The goal of dummy nodes is to prevent G2O from rotating the camera nodes about any axis except the global y-axis, which is aligned with gravity. This is because rotating about the global y-axis is the only direction that does not change the projection of gravity onto the camera's local coordinate system's basis vectors. If the camera nodes were allowed to rotate about other axes, it could cause the path to warp up and down vertically as the poses get tilted. Since dummy nodes only restrict rotation, the information matrix has weights of 0 for anything involving the three displacement components (only the bottom right 3-by-3 matrix has content, the rest is zeros). Putting this and the representation of the error vector above together and subtituting into the \(\chi^2\) function we obtain: $$\chi^2 = \begin{bmatrix} \Delta x \\ \Delta y \\ \Delta z \\ \Delta q_x \\ \Delta q_y \\ \Delta q_z \end{bmatrix} ^ T \begin{bmatrix} 0 & 0 & 0 & 0 & 0 & 0 \\ 0 & 0 & 0 & 0 & 0 & 0 \\ 0 & 0 & 0 & 0 & 0 & 0 \\ 0 & 0 & 0 & . & . & . \\ 0 & 0 & 0 & . & . & . \\ 0 & 0 & 0 & . & . & . \end{bmatrix} \begin{bmatrix} \Delta x \\ \Delta y \\ \Delta z \\ \Delta q_x \\ \Delta q_y \\ \Delta q_z \end{bmatrix}$$ The content of the bottom right 3-by-3 matrix will be explained next.

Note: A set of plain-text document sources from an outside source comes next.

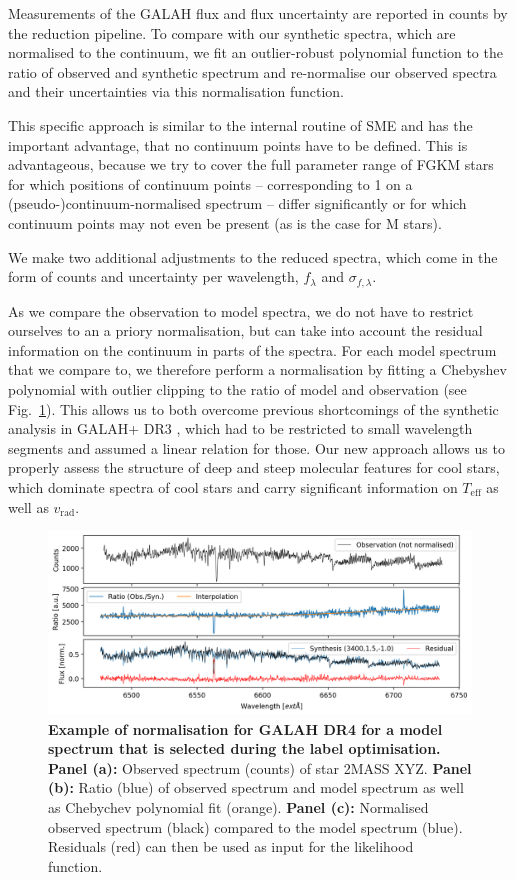 \documentclass[
  journal=pasa,
  manuscript=research-paper, %
  year=2023,
  volume=37
]{cup-journal}
\newcommand{\Teff}{$T_\mathrm{eff}$\xspace}
\newcommand{\vrad}{$v_\mathrm{rad}$\xspace}
\begin{document}
Measurements of the GALAH flux and flux uncertainty are reported in counts by the reduction pipeline. To compare with our synthetic spectra, which are normalised to the continuum, we fit an outlier-robust polynomial function to the ratio of observed and synthetic spectrum and re-normalise our observed spectra and their uncertainties via this normalisation function.

This specific approach is similar to the internal routine of \textsc{SME} \citep{Piskunov2017} and has the important advantage, that no continuum points have to be defined. This is advantageous, because we try to cover the full parameter range of FGKM stars for which positions of continuum points -- corresponding to 1 on a (pseudo-)continuum-normalised spectrum -- differ significantly or for which continuum points may not even be present (as is the case for M stars).

 We make two additional adjustments to the reduced spectra, which come in the form of counts and uncertainty per wavelength, $f_\lambda$ and $\sigma_{f,\lambda}$.

 As we compare the observation to model spectra, we do not have to restrict ourselves to an a priory normalisation, but can take into account the residual information on the continuum in parts of the spectra. For each model spectrum that we compare to, we therefore perform a normalisation by fitting a Chebyshev polynomial with outlier clipping to the ratio of model and observation (see Fig.~\ref{fig:ratio_normalisation}). This allows us to both overcome previous shortcomings of the synthetic analysis in GALAH+ DR3 \citep{Buder2021}, which had to be restricted to small wavelength segments and assumed a linear relation for those. Our new approach allows us to properly assess the structure of deep and steep molecular features for cool stars, which dominate spectra of cool stars and carry significant information on \Teff as well as \vrad.

 \begin{figure}[hbt]
  \centering
  \includegraphics[width=\textwidth]{figures/Nuisance_example.png}
  \caption{
  \textbf{Example of normalisation for GALAH DR4 for a model spectrum that is selected during the label optimisation.}
  \textbf{Panel (a):} Observed spectrum (counts) of star 2MASS XYZ.
  \textbf{Panel (b):} Ratio (blue) of observed spectrum and model spectrum as well as Chebychev polynomial fit (orange).
  \textbf{Panel (c):} Normalised observed spectrum (black) compared to the model spectrum (blue). Residuals (red) can then be used as input for the likelihood function.
  }
  \label{fig:ratio_normalisation}
 \end{figure}
\end{document}
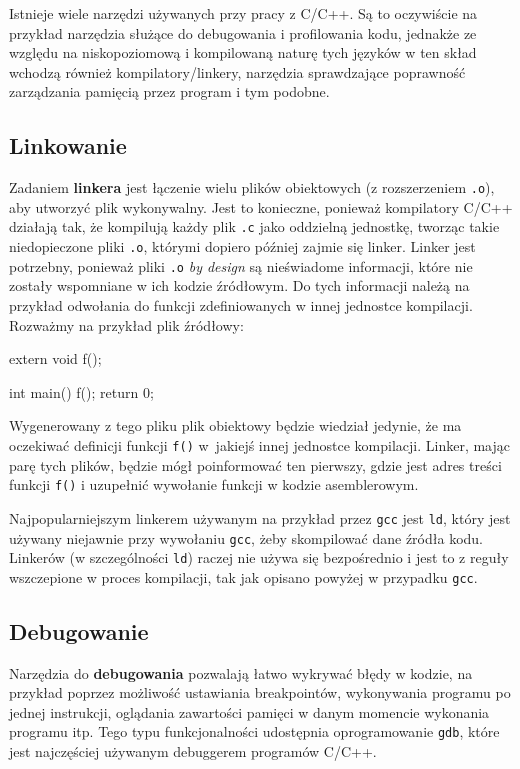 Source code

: Istnieje wiele narzędzi używanych przy pracy z C/C++. Są to oczywiście na przykład narzędzia służące do debugowania i profilowania kodu, jednakże ze względu na niskopoziomową i kompilowaną naturę tych języków w ten skład wchodzą również kompilatory/linkery, narzędzia sprawdzające poprawność zarządzania pamięcią przez program i tym podobne.

\subsection{Linkowanie}

Zadaniem \textbf{linkera} jest łączenie wielu plików obiektowych (z rozszerzeniem \texttt{.o}), aby utworzyć plik wykonywalny. Jest to konieczne, ponieważ kompilatory C/C++ działają tak, że kompilują każdy plik \texttt{.c} jako oddzielną jednostkę, tworząc takie niedopieczone pliki \texttt{.o}, którymi dopiero później zajmie się linker. Linker jest potrzebny, ponieważ pliki \texttt{.o} \textit{by design} są nieświadome informacji, które nie zostały wspomniane w ich kodzie źródłowym. Do tych informacji należą na przykład odwołania do funkcji zdefiniowanych w innej jednostce kompilacji. Rozważmy na przykład plik źródłowy:
\begin{cpp}
extern void f();

int main() {
    f();
    return 0;
}
\end{cpp}
Wygenerowany z tego pliku plik obiektowy będzie wiedział jedynie, że ma oczekiwać definicji funkcji \texttt{f()} w~jakiejś innej jednostce kompilacji. Linker, mając parę tych plików, będzie mógł poinformować ten pierwszy, gdzie jest adres treści funkcji \texttt{f()} i uzupełnić wywołanie funkcji w kodzie asemblerowym.

Najpopularniejszym linkerem używanym na przykład przez \texttt{gcc} jest \texttt{ld}, który jest używany niejawnie przy wywołaniu \texttt{gcc}, żeby skompilować dane źródła kodu. Linkerów (w szczególności \texttt{ld}) raczej nie używa się bezpośrednio i jest to z reguły wszczepione w proces kompilacji, tak jak opisano powyżej w przypadku \texttt{gcc}.

\subsection{Debugowanie}

Narzędzia do \textbf{debugowania} pozwalają łatwo wykrywać błędy w kodzie, na przykład poprzez możliwość ustawiania breakpointów, wykonywania programu po jednej instrukcji, oglądania zawartości pamięci w danym momencie wykonania programu itp. Tego typu funkcjonalności udostępnia oprogramowanie \texttt{gdb}, które jest najczęściej używanym debuggerem programów C/C++. 

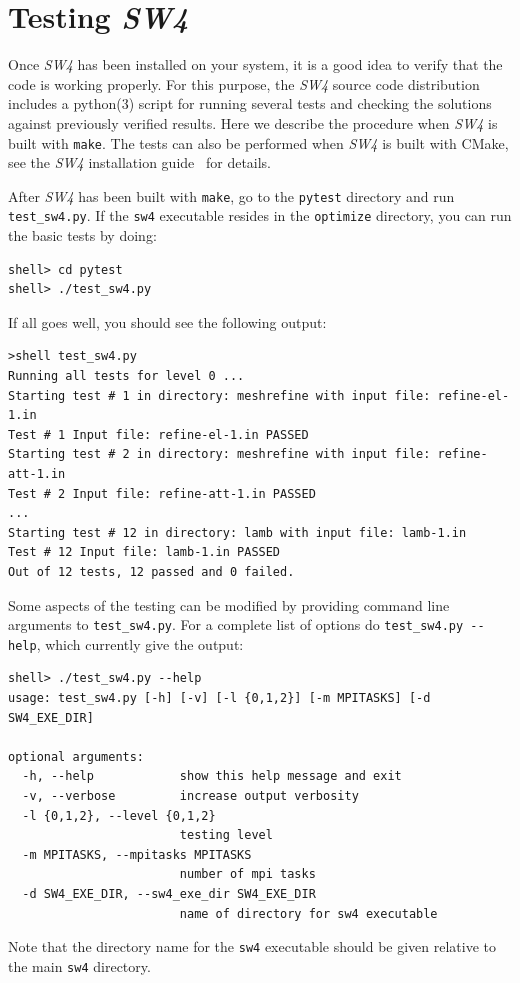 \documentclass[11pt]{report}
\begin{document}
\chapter{Testing \emph{SW4}}\label{cha:testing-sw4}

Once \emph{SW4} has been installed on your system, it is a good idea to verify that the code is
working properly. For this purpose, the \emph{SW4} source code distribution includes a python(3)
script for running several tests and checking the solutions against previously verified
results. Here we describe the procedure when \emph{SW4} is built with {\tt make}. The tests can also
be performed when \emph{SW4} is built with CMake, see the \emph{SW4} installation
guide~\cite{SW4-install} for details.

After \emph{SW4} has been built with \verb+make+, go to the \verb+pytest+ directory and run
\verb+test_sw4.py+. If the \verb+sw4+ executable resides in the \verb+optimize+ directory, you can
run the basic tests by doing:
\begin{verbatim}
shell> cd pytest
shell> ./test_sw4.py
\end{verbatim}
If all goes well, you should see the following output:
\begin{verbatim}
>shell test_sw4.py
Running all tests for level 0 ...
Starting test # 1 in directory: meshrefine with input file: refine-el-1.in
Test # 1 Input file: refine-el-1.in PASSED
Starting test # 2 in directory: meshrefine with input file: refine-att-1.in
Test # 2 Input file: refine-att-1.in PASSED
...
Starting test # 12 in directory: lamb with input file: lamb-1.in
Test # 12 Input file: lamb-1.in PASSED
Out of 12 tests, 12 passed and 0 failed.
\end{verbatim}
Some aspects of the testing can be modified by providing command line arguments to
\verb+test_sw4.py+. For a complete list of options do \verb+test_sw4.py --help+, which currently
give the output:
\begin{verbatim}
shell> ./test_sw4.py --help
usage: test_sw4.py [-h] [-v] [-l {0,1,2}] [-m MPITASKS] [-d SW4_EXE_DIR]

optional arguments:
  -h, --help            show this help message and exit
  -v, --verbose         increase output verbosity
  -l {0,1,2}, --level {0,1,2}
                        testing level
  -m MPITASKS, --mpitasks MPITASKS
                        number of mpi tasks
  -d SW4_EXE_DIR, --sw4_exe_dir SW4_EXE_DIR
                        name of directory for sw4 executable
\end{verbatim}
Note  that the directory name for the \verb+sw4+ executable should be given relative to the main
\verb+sw4+ directory.
\end{document}
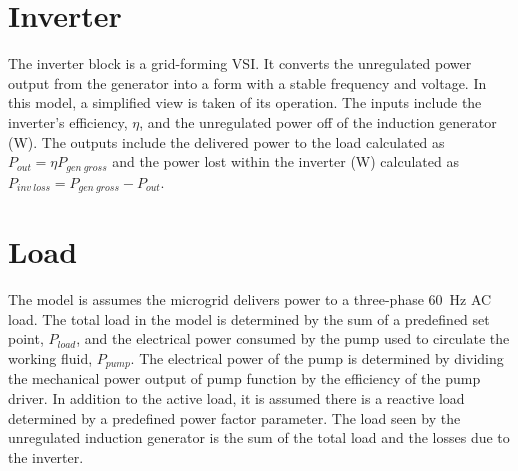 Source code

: \begin{comment}
First the inductive and capacitive reactances of the rotor, stator, and external excitation capacitors are calculated at the rated frequency of the machine, along with the equivalent load resistance for the given input voltage. Next, the electrical frequency is calculated based off the real portion of the admittance balance equations. With the frequency the machine slip can be determined as well. Next, the imaginary portion of the admittance balance equation can be used to solve for the core reactance. Internal voltage of the machine is then interpolated from the core reactance based off of the magnetization curves. The new line voltage is determined as well to feed back into the next iteration of the function.

With all components of the machine known, the power output and losses can be calculated in the same manner as the regulated induction generator seen above. The power generated, $P_{gen\ gross}$, is fed into the input of the inverter block and the losses, $P_{gen\ loss}$ are used in the feedback control.
\end{comment}

\section{Inverter}
The inverter block is a grid-forming VSI. It converts the unregulated power output from the generator into a form with a stable frequency and voltage. In this model, a simplified view is taken of its operation. The inputs include the inverter's efficiency, $\eta$, and the unregulated power off of the induction generator (\si{\watt}). The outputs include the delivered power to the load calculated as $P_{out} = \eta P_{gen\ gross}$ and the power lost within the inverter (\si{\watt}) calculated as $P_{inv\ loss} = P_{gen\ gross} - P_{out}$. 

\section{Load}
The model is assumes the microgrid delivers power to a three-phase \SI{60}{\hertz} AC load. The total load in the model is determined by the sum of a predefined set point, $P_{load}$, and the electrical power consumed by the pump used to circulate the working fluid, $P_{pump}$. The electrical power of the pump is determined by dividing the mechanical power output of pump function by the efficiency of the pump driver. In addition to the active load, it is assumed there is a reactive load determined by a predefined power factor parameter. 
The load seen by the unregulated induction generator is the sum of the total load and the losses due to the inverter. 

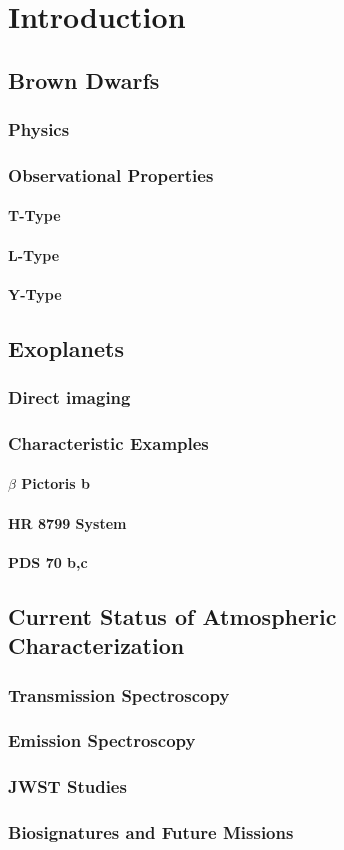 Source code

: 
\chapter{Introduction}
\section{Brown Dwarfs}
\subsection{Physics}
\subsection{Observational Properties}
\subsubsection{T-Type}
\subsubsection{L-Type}
\subsubsection{Y-Type}
\section{Exoplanets}
\subsection{Direct imaging}
\subsection{Characteristic Examples}
\subsubsection{$\beta$ Pictoris b}
\subsubsection{HR 8799 System}
\subsubsection{PDS 70 b,c}
\section{Current Status of Atmospheric Characterization}
\subsection{Transmission Spectroscopy}
\subsection{Emission Spectroscopy}
\subsection{JWST Studies}
\subsection{Biosignatures and Future Missions}
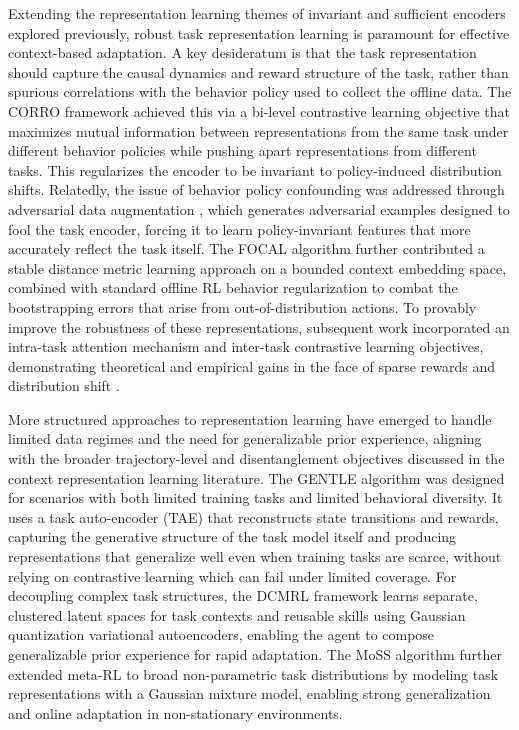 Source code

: \documentclass[11pt]{article}
\begin{document}
Extending the representation learning themes of invariant and sufficient encoders explored previously, robust task representation learning is paramount for effective context-based adaptation. A key desideratum is that the task representation should capture the causal dynamics and reward structure of the task, rather than spurious correlations with the behavior policy used to collect the offline data. The CORRO framework \cite{ref336} achieved this via a bi-level contrastive learning objective that maximizes mutual information between representations from the same task under different behavior policies while pushing apart representations from different tasks. This regularizes the encoder to be invariant to policy-induced distribution shifts. Relatedly, the issue of behavior policy confounding was addressed through adversarial data augmentation \cite{ref337}, which generates adversarial examples designed to fool the task encoder, forcing it to learn policy-invariant features that more accurately reflect the task itself. The FOCAL algorithm \cite{ref338} further contributed a stable distance metric learning approach on a bounded context embedding space, combined with standard offline RL behavior regularization to combat the bootstrapping errors that arise from out-of-distribution actions. To provably improve the robustness of these representations, subsequent work incorporated an intra-task attention mechanism and inter-task contrastive learning objectives, demonstrating theoretical and empirical gains in the face of sparse rewards and distribution shift \cite{ref339}.

More structured approaches to representation learning have emerged to handle limited data regimes and the need for generalizable prior experience, aligning with the broader trajectory-level and disentanglement objectives discussed in the context representation learning literature. The GENTLE algorithm \cite{ref340} was designed for scenarios with both limited training tasks and limited behavioral diversity. It uses a task auto-encoder (TAE) that reconstructs state transitions and rewards, capturing the generative structure of the task model itself and producing representations that generalize well even when training tasks are scarce, without relying on contrastive learning which can fail under limited coverage. For decoupling complex task structures, the DCMRL framework \cite{ref321} learns separate, clustered latent spaces for task contexts and reusable skills using Gaussian quantization variational autoencoders, enabling the agent to compose generalizable prior experience for rapid adaptation. The MoSS algorithm \cite{ref311} further extended meta-RL to broad non-parametric task distributions by modeling task representations with a Gaussian mixture model, enabling strong generalization and online adaptation in non-stationary environments.
\end{document}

Next, we define three unit vectors \(u, v, g\). Only one of these vectors needs to be defined specifically; we'll define \(u\). The other two are essentially arbitrary as long as they are both orthogonal to \(u\). We define \(u\) as $$q_{spin\,about\,y} - q_{original} \over ||q_{spin\,about\,y} - q_{original}||$$ where \(q_{spin\,about\,y}\) is the vector of the quaternion components after being rotated some amount about the y-axis by the graph optimization, and \(q_{original}\) is the original quaternion vector.

The bottom right 3-by-3 matrix can now be defined as $$uu^Tc_1 + vv^Tc_2 + gg^Tc_3$$ where \(c_1, c_2, c_3\) are weights. Substituing this matrix into the \(\chi^2\) function and simplifying to remove all the zero terms, we obtain: $$\Delta q^T (uu^Tc_1 + vv^Tc_2 + gg^Tc_3) \Delta q$$ where \(\Delta q\) is \(\begin{bmatrix} \Delta q_x \\ \Delta q_y \\ \Delta q_z \end{bmatrix}\). This can further be simplified to $$c_1(\Delta q^T u)^2 + c_2(\Delta q^T v)^2 + c_3(\Delta q^T g)^2$$ From this equation we can see how a change in \(q\) about different axes would increase and decrease each of the three terms. For the dummy nodes to allow rotation about the y-axis and not any others, we set \(c_1\) to be small and the the other two weights to be large. This causes rotations about the y axis to be low in effect on \(\chi^2\) while other rotations have high effect.

Edges

In the Invisible Map code, there are four types of edges: odometry to odometry, odometry to tag, odometry to dummy, and a special edge with three vertices between an odometry node, a tag anchor node (the center), and a tag corner. This last special edge is only used when using Sparse Bundle Adjustment (SBA) for the optimization. Only the tag anchor is used when not using SBA.